The tour next took us to the Palace Complex in Gamla Stan (the Old Town) where we had about an hour free time. That would have been nice except for the cold wind that dropped the air temperatures. My goal was to stay out of the wind as much as possible.
The Stockholm Cathedral – the site of Royal Events (coronations, weddings, and funerals) dates back to 1279. The Obelisk – from 1788 – honors the Merchant Class of Stockholm, who supported the Monarchy in the war with Russia.
Stockholm Cathedral and Obelisk
The Royal Palace, completed in 1754, was undergoing some type of repair in the front entrance.
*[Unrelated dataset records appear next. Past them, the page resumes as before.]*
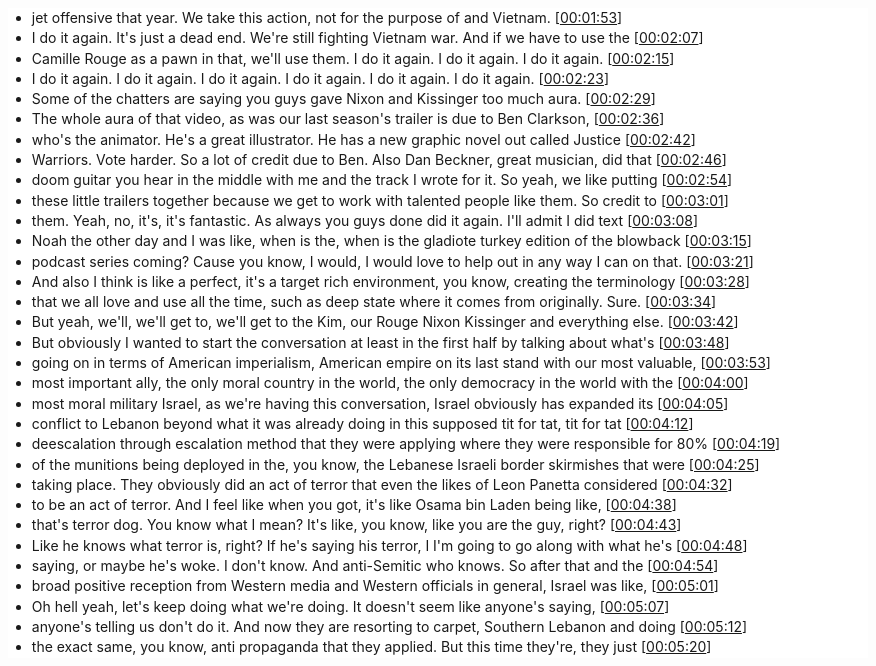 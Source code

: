 *  jet offensive that year. We take this action, not for the purpose of and Vietnam. [[00:01:53](https://www.youtube.com/watch?v=n2wq75VA6cM&t=113.28s)]
*  I do it again. It's just a dead end. We're still fighting Vietnam war. And if we have to use the [[00:02:07](https://www.youtube.com/watch?v=n2wq75VA6cM&t=127.12s)]
*  Camille Rouge as a pawn in that, we'll use them. I do it again. I do it again. I do it again. [[00:02:15](https://www.youtube.com/watch?v=n2wq75VA6cM&t=135.04s)]
*  I do it again. I do it again. I do it again. I do it again. I do it again. I do it again. [[00:02:23](https://www.youtube.com/watch?v=n2wq75VA6cM&t=143.04s)]
*  Some of the chatters are saying you guys gave Nixon and Kissinger too much aura. [[00:02:29](https://www.youtube.com/watch?v=n2wq75VA6cM&t=149.28s)]
*  The whole aura of that video, as was our last season's trailer is due to Ben Clarkson, [[00:02:36](https://www.youtube.com/watch?v=n2wq75VA6cM&t=156.23999999999998s)]
*  who's the animator. He's a great illustrator. He has a new graphic novel out called Justice [[00:02:42](https://www.youtube.com/watch?v=n2wq75VA6cM&t=162.16s)]
*  Warriors. Vote harder. So a lot of credit due to Ben. Also Dan Beckner, great musician, did that [[00:02:46](https://www.youtube.com/watch?v=n2wq75VA6cM&t=166.88s)]
*  doom guitar you hear in the middle with me and the track I wrote for it. So yeah, we like putting [[00:02:54](https://www.youtube.com/watch?v=n2wq75VA6cM&t=174.16s)]
*  these little trailers together because we get to work with talented people like them. So credit to [[00:03:01](https://www.youtube.com/watch?v=n2wq75VA6cM&t=181.2s)]
*  them. Yeah, no, it's, it's fantastic. As always you guys done did it again. I'll admit I did text [[00:03:08](https://www.youtube.com/watch?v=n2wq75VA6cM&t=188.4s)]
*  Noah the other day and I was like, when is the, when is the gladiote turkey edition of the blowback [[00:03:15](https://www.youtube.com/watch?v=n2wq75VA6cM&t=195.68s)]
*  podcast series coming? Cause you know, I would, I would love to help out in any way I can on that. [[00:03:21](https://www.youtube.com/watch?v=n2wq75VA6cM&t=201.92000000000002s)]
*  And also I think is like a perfect, it's a target rich environment, you know, creating the terminology [[00:03:28](https://www.youtube.com/watch?v=n2wq75VA6cM&t=208.56s)]
*  that we all love and use all the time, such as deep state where it comes from originally. Sure. [[00:03:34](https://www.youtube.com/watch?v=n2wq75VA6cM&t=214.72s)]
*  But yeah, we'll, we'll get to, we'll get to the Kim, our Rouge Nixon Kissinger and everything else. [[00:03:42](https://www.youtube.com/watch?v=n2wq75VA6cM&t=222.32s)]
*  But obviously I wanted to start the conversation at least in the first half by talking about what's [[00:03:48](https://www.youtube.com/watch?v=n2wq75VA6cM&t=228.48s)]
*  going on in terms of American imperialism, American empire on its last stand with our most valuable, [[00:03:53](https://www.youtube.com/watch?v=n2wq75VA6cM&t=233.44s)]
*  most important ally, the only moral country in the world, the only democracy in the world with the [[00:04:00](https://www.youtube.com/watch?v=n2wq75VA6cM&t=240.56s)]
*  most moral military Israel, as we're having this conversation, Israel obviously has expanded its [[00:04:05](https://www.youtube.com/watch?v=n2wq75VA6cM&t=245.92000000000002s)]
*  conflict to Lebanon beyond what it was already doing in this supposed tit for tat, tit for tat [[00:04:12](https://www.youtube.com/watch?v=n2wq75VA6cM&t=252.48s)]
*  deescalation through escalation method that they were applying where they were responsible for 80% [[00:04:19](https://www.youtube.com/watch?v=n2wq75VA6cM&t=259.68s)]
*  of the munitions being deployed in the, you know, the Lebanese Israeli border skirmishes that were [[00:04:25](https://www.youtube.com/watch?v=n2wq75VA6cM&t=265.2s)]
*  taking place. They obviously did an act of terror that even the likes of Leon Panetta considered [[00:04:32](https://www.youtube.com/watch?v=n2wq75VA6cM&t=272.71999999999997s)]
*  to be an act of terror. And I feel like when you got, it's like Osama bin Laden being like, [[00:04:38](https://www.youtube.com/watch?v=n2wq75VA6cM&t=278.96s)]
*  that's terror dog. You know what I mean? It's like, you know, like you are the guy, right? [[00:04:43](https://www.youtube.com/watch?v=n2wq75VA6cM&t=283.2s)]
*  Like he knows what terror is, right? If he's saying his terror, I I'm going to go along with what he's [[00:04:48](https://www.youtube.com/watch?v=n2wq75VA6cM&t=288.8s)]
*  saying, or maybe he's woke. I don't know. And anti-Semitic who knows. So after that and the [[00:04:54](https://www.youtube.com/watch?v=n2wq75VA6cM&t=294.64s)]
*  broad positive reception from Western media and Western officials in general, Israel was like, [[00:05:01](https://www.youtube.com/watch?v=n2wq75VA6cM&t=301.68s)]
*  Oh hell yeah, let's keep doing what we're doing. It doesn't seem like anyone's saying, [[00:05:07](https://www.youtube.com/watch?v=n2wq75VA6cM&t=307.2s)]
*  anyone's telling us don't do it. And now they are resorting to carpet, Southern Lebanon and doing [[00:05:12](https://www.youtube.com/watch?v=n2wq75VA6cM&t=312.08s)]
*  the exact same, you know, anti propaganda that they applied. But this time they're, they just [[00:05:20](https://www.youtube.com/watch?v=n2wq75VA6cM&t=320.56s)]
I took a picture of the inner walls of the palace.
The Royal Palace
The Royal Family does not live there anymore because they wanted their children to have a more normal life.
I missed the Changing of the Guards but Ellen captured the event on her tour.
Changing of the Guards
Walking down from the Palace Square toward the harbor, I noted the statue of King Gustav III (lots of Gustavs).
King Gustav III Statue
In the time remaining, I walked into the Central Square of the Old Town. There I found the Swedish Academy Building – where the Nobel Prize for Literature is awarded.
An elaborate fountain can be found in the center of the square. This is actually a well.
Down one of the side streets of Gamla Stan, I found a statue of St. George slaying the Dragon.
The Well (top); St. George and the Dragon
The group assembled at the Obelisk and soon the bus was on its way back to the ship. Cedric did a very nice things on the way back – he stopped narrating and put on a CD of ABBA’s greatest hits. I can’t think of a more relaxing end to a hectic day.
I was able to get a picture of the Constellation at anchor in the distance.
Celebrity Constellation at Anchor
All the tours returned to the port at about the same time so the queue for the tenders was pretty long. The tender ride back was smooth.
Tendering back to the ship
After dinner in the San Marco Dining Room, the rest of the evening was spent relaxing from the long day in Stockholm.